[Stored data entries]
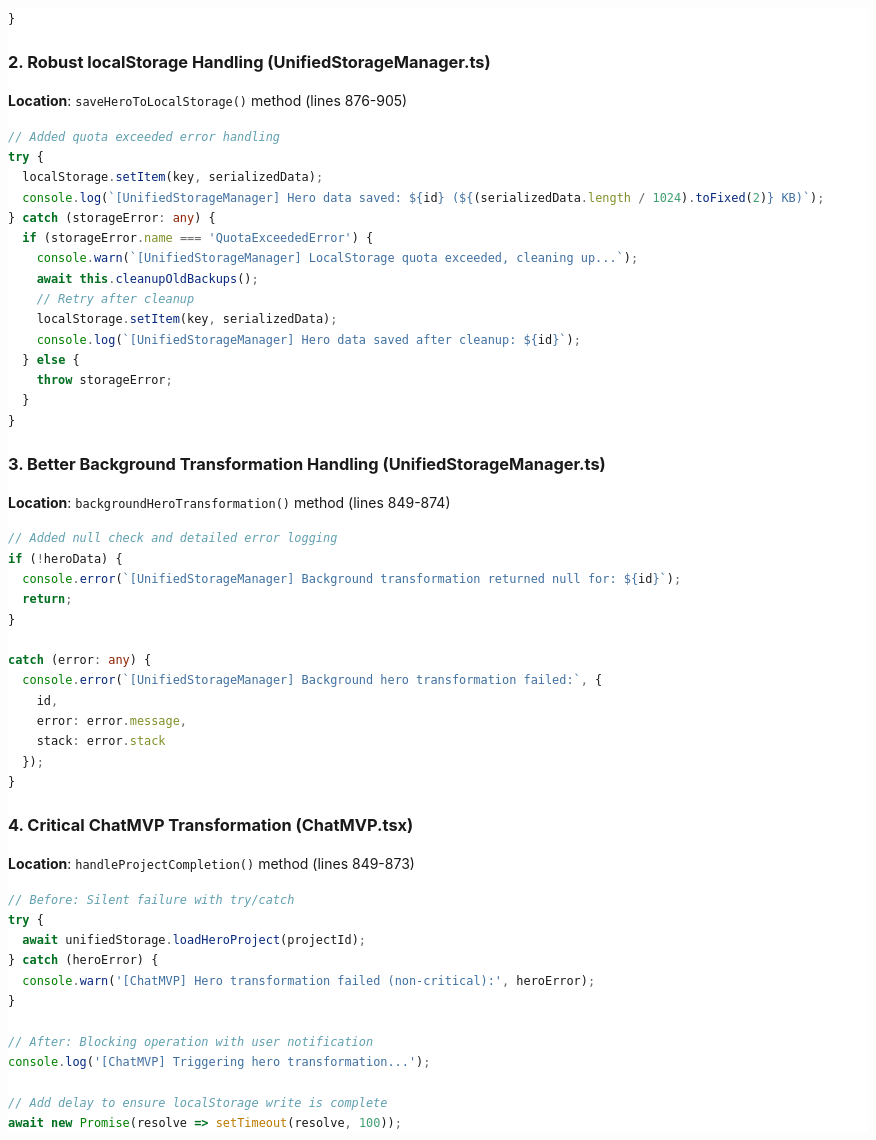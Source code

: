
 ```typescript
}
```

### 2. Robust localStorage Handling (UnifiedStorageManager.ts)

**Location**: `saveHeroToLocalStorage()` method (lines 876-905)

```typescript
// Added quota exceeded error handling
try {
  localStorage.setItem(key, serializedData);
  console.log(`[UnifiedStorageManager] Hero data saved: ${id} (${(serializedData.length / 1024).toFixed(2)} KB)`);
} catch (storageError: any) {
  if (storageError.name === 'QuotaExceededError') {
    console.warn(`[UnifiedStorageManager] LocalStorage quota exceeded, cleaning up...`);
    await this.cleanupOldBackups();
    // Retry after cleanup
    localStorage.setItem(key, serializedData);
    console.log(`[UnifiedStorageManager] Hero data saved after cleanup: ${id}`);
  } else {
    throw storageError;
  }
}
```

### 3. Better Background Transformation Handling (UnifiedStorageManager.ts)

**Location**: `backgroundHeroTransformation()` method (lines 849-874)

```typescript
// Added null check and detailed error logging
if (!heroData) {
  console.error(`[UnifiedStorageManager] Background transformation returned null for: ${id}`);
  return;
}

catch (error: any) {
  console.error(`[UnifiedStorageManager] Background hero transformation failed:`, {
    id,
    error: error.message,
    stack: error.stack
  });
}
```

### 4. Critical ChatMVP Transformation (ChatMVP.tsx)

**Location**: `handleProjectCompletion()` method (lines 849-873)

```typescript
// Before: Silent failure with try/catch
try {
  await unifiedStorage.loadHeroProject(projectId);
} catch (heroError) {
  console.warn('[ChatMVP] Hero transformation failed (non-critical):', heroError);
}

// After: Blocking operation with user notification
console.log('[ChatMVP] Triggering hero transformation...');

// Add delay to ensure localStorage write is complete
await new Promise(resolve => setTimeout(resolve, 100));

```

**Work item**:
Search the records line by line for the word "catch" and copy every line where it appears.

**Result for this exercise**:
} catch (storageError: any) {
catch (error: any) {
// Before: Silent failure with try/catch
} catch (heroError) {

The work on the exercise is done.